Critique for -

Indian in the Cupboard by Lynne Reid Banks
The series includes - The Indian In The Cupboard, The Return of the Indian, The Secret of the Indian, The Mystery of the Cupboard, and The Key to the Indian.

The main character Omri, is given a toy Indian. The toy comes alive and the reader finds his name is Little Bear, a name that would be demeaning of a man in a warrior society. Little Bear is not characterized, either in illustration or text as an authentic Native American. He is but a literary character to add sensationalism and suspense to a children's story. Supposedly - Iroquois, the author missed his home location by a few hundred miles and dressed him as a plains Indian chief in an eagle feather headdress. He was place in a tipi instead of a longhouse, and given a horse, which were unknown to eastern tribes. In fact they didn't make it to Kansas and the Cheyenne until 1745.

Little Bear as a character is placed in a situation of weakness with a white child that didn't want him, wants to kill him, and has total dominant power over him. This is an imperialistic view that considers contact with white people as beneficial and necessary for native people to have a "better" life. He is considered a toy, an Indian, and even after he is found to be certainly human he is never considered an equal of the main character.

He is manipulated by a white child. Portrayed as primitive, illiterate, simple, and naive with his actions and dialect of grunts and phrases - "I help... I go... Big hole. I go through... Want fire. Want make dance. Call spirits." ... Which are not appropriate representations of any human culture in the world in the last hundreds or maybe thousands of centuries.

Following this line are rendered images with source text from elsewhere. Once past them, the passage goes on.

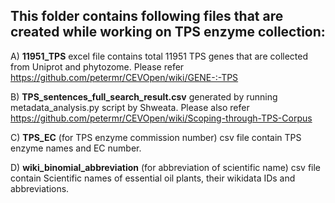 ## This folder contains following files that are created while working on TPS enzyme collection:

A) **11951_TPS** excel file contains total 11951 TPS genes that are collected from Uniprot and phytozome. Please refer https://github.com/petermr/CEVOpen/wiki/GENE-:-TPS 

B) **TPS_sentences_full_search_result.csv** generated by running metadata_analysis.py script by Shweata. Please also refer https://github.com/petermr/CEVOpen/wiki/Scoping-through-TPS-Corpus

C) **TPS_EC** (for TPS enzyme commission number) csv file contain TPS enzyme names and EC number.

D) **wiki_binomial_abbreviation** (for abbreviation of scientific name) csv file contain Scientific names of essential oil plants, their wikidata IDs and abbreviations.
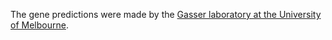 [//]: # (Created by ./bin/manage_files.pl from ./species/Trichinella_t9/PRJNA257433/Trichinella_t9_PRJNA257433.annotation.html on Thu Jun 11 13:46:24 2020)
The gene predictions were made by the [Gasser laboratory at the University of Melbourne](http://www.gasserlab.org/).
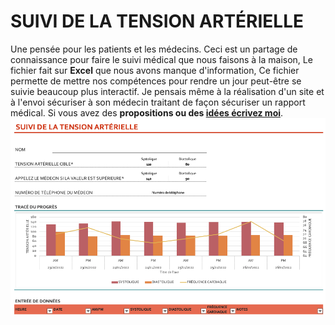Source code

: # SUIVI DE LA TENSION ARTÉRIELLE

Une pensée pour les patients et les médecins.
Ceci est un partage de connaissance pour faire le suivi médical que nous faisons à la maison, 
Le fichier fait sur **Excel** que nous avons manque d'information, 
Ce fichier permette de mettre nos compétences pour rendre un jour peut-être se suivie beaucoup plus interactif. 
Je pensais même à la réalisation d'un site et à l'envoi sécuriser à son médecin traitant de façon sécuriser un rapport médical. 
Si vous avez des **propositions ou des [idées écrivez moi](iba99@icloud.com)**. 
<img src="image/suivie-de-la-tension-arterielle.png" width="672" />
<!-- 
![Image](https://github.com/Ibrahima-BA/Releve-d-automesure-tensionnell/blob/f663fee37d1c2a13e96d71e38af01feba3bcc354/SUIVI%20DE%20LA%20TENSION%20ARTE%CC%81RIELLE.png)
  -->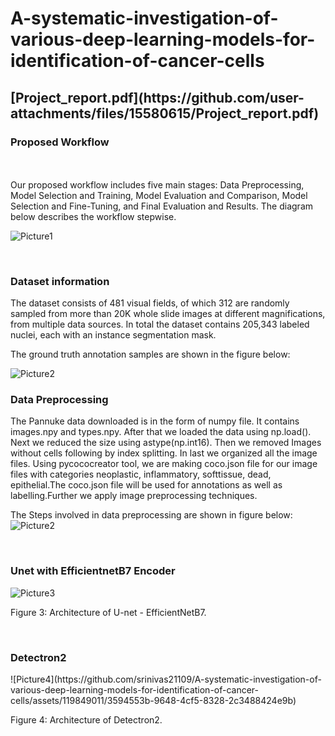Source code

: # A-systematic-investigation-of-various-deep-learning-models-for-identification-of-cancer-cells


<H2>[Project_report.pdf](https://github.com/user-attachments/files/15580615/Project_report.pdf)</H2>


<H3>Proposed Workflow</H3> 
<BR></BR>
Our proposed workflow includes five main stages: Data Preprocessing, Model Selection and Training, Model Evaluation and Comparison, Model Selection and Fine-Tuning, and Final Evaluation and Results. The diagram below describes the workflow stepwise.

![Picture1](https://github.com/srinivas21109/A-systematic-investigation-of-various-deep-learning-models-for-identification-of-cancer-cells/assets/119849011/270770c6-d2c1-4b76-a82a-f1ce1294e8a7)

<br>


<H3>Dataset information</H3>
The dataset consists of 481 visual fields, of which 312 are randomly sampled from more than 20K whole slide images at different magnifications, from multiple data sources. In total the dataset contains 205,343 labeled nuclei, each with an instance segmentation mask.

The ground truth annotation samples are shown in the figure below:

![Picture2](https://github.com/srinivas21109/A-systematic-investigation-of-various-deep-learning-models-for-identification-of-cancer-cells/assets/119849011/fa713608-3a61-4c63-a6aa-25d659778ea8)

<H3>Data Preprocessing</H3>

The Pannuke data downloaded is in the form of numpy file. It contains images.npy and types.npy. After that we loaded the data using np.load(). Next we reduced the size using astype(np.int16). Then we removed Images without cells following by index splitting. In last we organized all the image files. Using pycococreator tool, we are making coco.json file for our image files with categories neoplastic, inflammatory, softtissue, dead, epithelial.The coco.json file will be used for annotations as well as labelling.Further we apply image preprocessing techniques.

The Steps involved in data preprocessing are shown in figure below:
![Picture2](https://github.com/srinivas21109/A-systematic-investigation-of-various-deep-learning-models-for-identification-of-cancer-cells/assets/119849011/68bb2cc3-a6c6-40c7-90ba-a8f46bae070e)

<br>

<H3>Unet with EfficientnetB7 Encoder</H3>

![Picture3](https://github.com/srinivas21109/A-systematic-investigation-of-various-deep-learning-models-for-identification-of-cancer-cells/assets/119849011/7324544b-c106-42d3-b705-7af7caf440c0)

<p align:center> Figure 3: Architecture of U-net - EfficientNetB7.</p>

<br>

<H3>Detectron2</H3>
![Picture4](https://github.com/srinivas21109/A-systematic-investigation-of-various-deep-learning-models-for-identification-of-cancer-cells/assets/119849011/3594553b-9648-4cf5-8328-2c3488424e9b)
<p align:center> Figure 4: Architecture of Detectron2.</p>


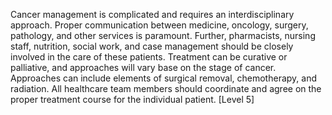 Cancer management is complicated and requires an interdisciplinary approach. Proper communication between medicine, oncology, surgery, pathology, and other services is paramount. Further, pharmacists, nursing staff, nutrition, social work, and case management should be closely involved in the care of these patients. Treatment can be curative or palliative, and approaches will vary base on the stage of cancer. Approaches can include elements of surgical removal, chemotherapy, and radiation. All healthcare team members should coordinate and agree on the proper treatment course for the individual patient. [Level 5]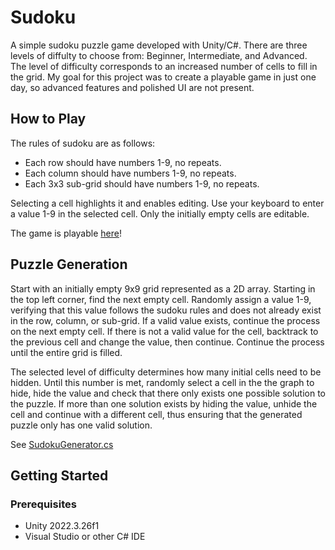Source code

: # Sudoku
A simple sudoku puzzle game developed with Unity/C#. There are three levels of diffulty to choose from: Beginner, Intermediate, and Advanced. The level of difficulty corresponds to an increased number of cells to fill in the grid. My goal for this project was to create a playable game in just one day, so advanced features and polished UI are not present. 

## How to Play
The rules of sudoku are as follows:
- Each row should have numbers 1-9, no repeats.
- Each column should have numbers 1-9, no repeats.
- Each 3x3 sub-grid should have numbers 1-9, no repeats.

Selecting a cell highlights it and enables editing. Use your keyboard to enter a value 1-9 in the selected cell. Only the initially empty cells are editable. 

The game is playable [here](https://halleking.github.io/Sudoku/)! 

## Puzzle Generation
Start with an initially empty 9x9 grid represented as a 2D array. Starting in the top left corner, find the next empty cell. Randomly assign a value 1-9, verifying that this value follows the sudoku rules and does not already exist in the row, column, or sub-grid. If a valid value exists, continue the process on the next empty cell. If there is not a valid value for the cell, backtrack to the previous cell and change the value, then continue. Continue the process until the entire grid is filled.

The selected level of difficulty determines how many initial cells need to be hidden. Until this number is met, randomly select a cell in the the graph to hide, hide the value and check that there only exists one possible solution to the puzzle. If more than one solution exists by hiding the value, unhide the cell and continue with a different cell, thus ensuring that the generated puzzle only has one valid solution. 

See [SudokuGenerator.cs](https://github.com/halleking/Sudoku/blob/main/Sudoku/Assets/Scripts/SudokuGenerator.cs)

## Getting Started
### Prerequisites
- Unity 2022.3.26f1
- Visual Studio or other C# IDE 
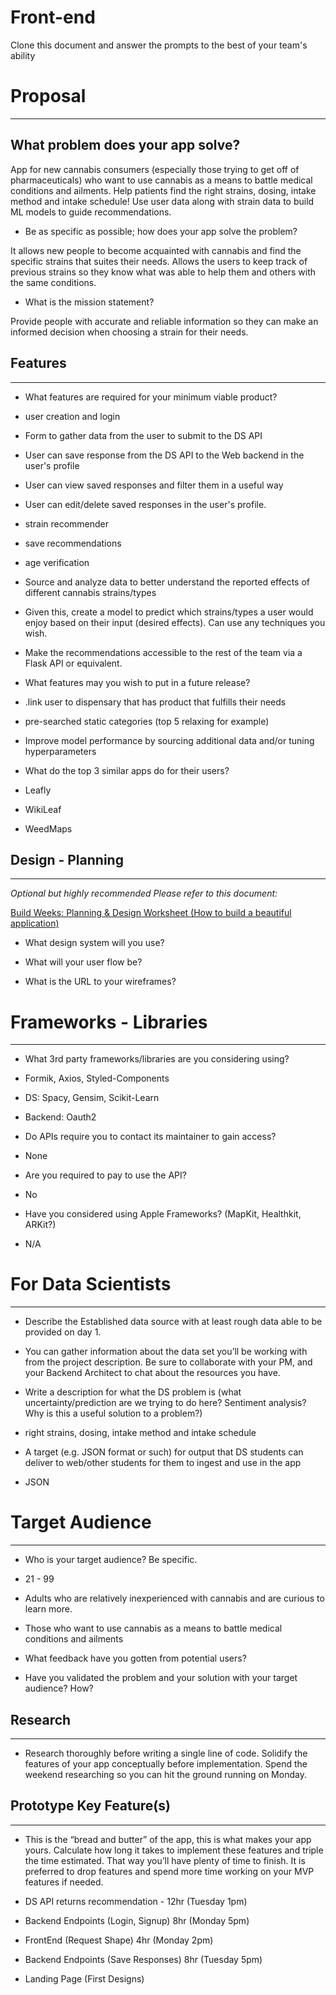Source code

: # Front-end

Clone this document and answer the prompts to the best of your team's ability 

# Proposal

---

## What problem does your app solve?

App for new cannabis consumers (especially those trying to get off of pharmaceuticals) who want to use cannabis as a means to battle medical conditions and ailments. Help patients find the right strains, dosing, intake method and intake schedule! Use user data along with strain data to build ML models to guide recommendations.

- Be as specific as possible; how does your app solve the problem?

It allows new people to become acquainted with cannabis and find the specific strains that suites their needs. Allows the users to keep track of previous strains so they know what was able to help them and others with the same conditions. 

- What is the mission statement?

Provide people with accurate and reliable information so they can make an informed decision when choosing a strain for their needs.

## Features

---

- What features are required for your minimum viable product?

- user creation and login
- Form to gather data from the user to submit to the DS API
- User can save response from the DS API to the Web backend in the user's profile
- User can view saved responses and filter them in a useful way
- User can edit/delete saved responses in the user's profile.
- strain recommender
- save recommendations
- age verification
- Source and analyze data to better understand the reported effects of different cannabis strains/types
- Given this, create a model to predict which strains/types a user would enjoy based on their input (desired effects). Can use any techniques you wish.
- Make the recommendations accessible to the rest of the team via a Flask API or equivalent.

- What features may you wish to put in a future release?

- .link user to dispensary that has product that fulfills their needs
- pre-searched static categories (top 5 relaxing for example)
- Improve model performance by sourcing additional data and/or tuning hyperparameters

- What do the top 3 similar apps do for their users?

- Leafly
- WikiLeaf
- WeedMaps

## Design - Planning

---

*Optional but highly recommended*
*Please refer to this document:*

[Build Weeks: Planning & Design Worksheet (How to build a beautiful application)](https://www.notion.so/aabd4ef25a184a2085e511ce93480c0f)

- What design system will you use?

- What will your user flow be? 

- What is the URL to your wireframes?

# Frameworks - Libraries

---

- What 3rd party frameworks/libraries are you considering using?

- Formik, Axios, Styled-Components
- DS: Spacy, Gensim, Scikit-Learn
- Backend: Oauth2

- Do APIs require you to contact its maintainer to gain access?

- None

- Are you required to pay to use the API?

- No

- Have you considered using Apple Frameworks? (MapKit, Healthkit, ARKit?)

- N/A

# For Data Scientists

---

- Describe the Established data source with at least rough data able to be provided on day 1.

- You can gather information about the data set you’ll be working with from the project description. Be sure to collaborate with your PM, and your Backend Architect to chat about the resources you have.

- Write a description for what the DS problem is (what uncertainty/prediction are we trying to do here? Sentiment analysis? Why is this a useful solution to a problem?)

- right strains, dosing, intake method and intake schedule

- A target (e.g. JSON format or such) for output that DS students can deliver to web/other students for them to ingest and use in the app

- JSON

# Target Audience

---

- Who is your target audience? Be specific.

- 21 - 99
- Adults who are relatively inexperienced with cannabis and are curious to learn more.
- Those who want to use cannabis as a means to battle medical conditions and ailments

- What feedback have you gotten from potential users?

- Have you validated the problem and your solution with your target audience? How?

## Research

---

- Research thoroughly before writing a single line of code. Solidify the features of your app conceptually before implementation. Spend the weekend researching so you can hit the ground running on Monday.

## Prototype Key Feature(s)

---

- This is the “bread and butter” of the app, this is what makes your app yours. Calculate how long it takes to implement these features and triple the time estimated. That way you’ll have plenty of time to finish. It is preferred to drop features and spend more time working on your MVP features if needed.

- DS API returns recommendation - 12hr (Tuesday 1pm)
- Backend Endpoints (Login, Signup) 8hr (Monday 5pm)
- FrontEnd (Request Shape) 4hr (Monday 2pm)
- Backend Endpoints (Save Responses) 8hr (Tuesday 5pm)
- Landing Page (First Designs)
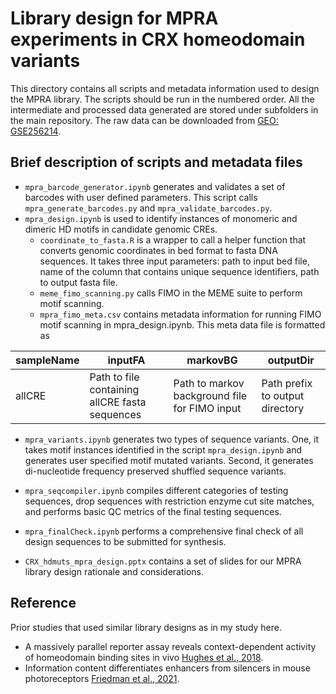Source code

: # Library design for MPRA experiments in CRX homeodomain variants
This directory contains all scripts and metadata information used to design the MPRA library. The scripts should be run in the numbered order. All the intermediate and processed data generated are stored under subfolders in the main repository. The raw data can be downloaded from [GEO: GSE256214](https://www.ncbi.nlm.nih.gov/geo/query/acc.cgi?acc=GSE256214).

## Brief description of scripts and metadata files
- `mpra_barcode_generator.ipynb` generates and validates a set of barcodes with user defined parameters. This script calls `mpra_generate_barcodes.py` and `mpra_validate_barcodes.py`.
- `mpra_design.ipynb` is used to identify instances of monomeric and dimeric HD motifs in candidate genomic CREs.
  - `coordinate_to_fasta.R` is a wrapper to call a helper function that converts genomic coordinates in bed format to fasta DNA sequences. It takes three input parameters: path to input bed file, name of the column that contains unique sequence identifiers, path to output fasta file.
  - `meme_fimo_scanning.py` calls FIMO in the MEME suite to perform motif scanning.
  - `mpra_fimo_meta.csv` contains metadata information for running FIMO motif scanning in mpra_design.ipynb. This meta data file is formatted as

| sampleName | inputFA | markovBG | outputDir |
| --- | --- | --- | --- |
| allCRE | Path to file containing allCRE fasta sequences | Path to markov background file for FIMO input | Path prefix to output directory |
- `mpra_variants.ipynb` generates two types of sequence variants. One, it takes motif instances identified in the script `mpra_design.ipynb` and generates user specified motif mutated variants. Second, it generates di-nucleotide frequency preserved shuffled sequence variants. 
- `mpra_seqcompiler.ipynb` compiles different categories of testing sequences, drop sequences with restriction enzyme cut site matches, and performs basic QC metrics of the final testing sequences.
- `mpra_finalCheck.ipynb` performs a comprehensive final check of all design sequences to be submitted for synthesis.

- `CRX_hdmuts_mpra_design.pptx` contains a set of slides for our MPRA library design rationale and considerations.

## Reference
Prior studies that used similar library designs as in my study here.
- A massively parallel reporter assay reveals context-dependent activity of homeodomain binding sites in vivo [Hughes et al., 2018](https://genome.cshlp.org/content/28/10/1520.full).
- Information content differentiates enhancers from silencers in mouse photoreceptors [Friedman et al., 2021](https://elifesciences.org/articles/67403).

There are graphic battle scenes that describe Indians with the following -
... his face, in the torchlight, was twisted with fury.
... under the shaven scalplock, the mindless destructive face of a skinhead just before he lashed out...
... the Algonquin licked his lips, snarling like a dog...
... their headdresses... even their movements... were alien.
... their faces... ...were wild, distorted, terrifying masks of hatred and rage.

The book continues to reinforce historically false ideas with a modern day character that responds to American Indians with phrases like - ... I'll be jiggered... A bloomin' Indian! ... ... This is a rum dream.

Children's books, like this, do real damage to Indian children by refusing to understand, listen, and accommodate their heritage. It marginalizes Indians and gives non-Indian children a false sense of superiority.

This series of books is not acceptable as required reading in elementary schools or as a read-aloud.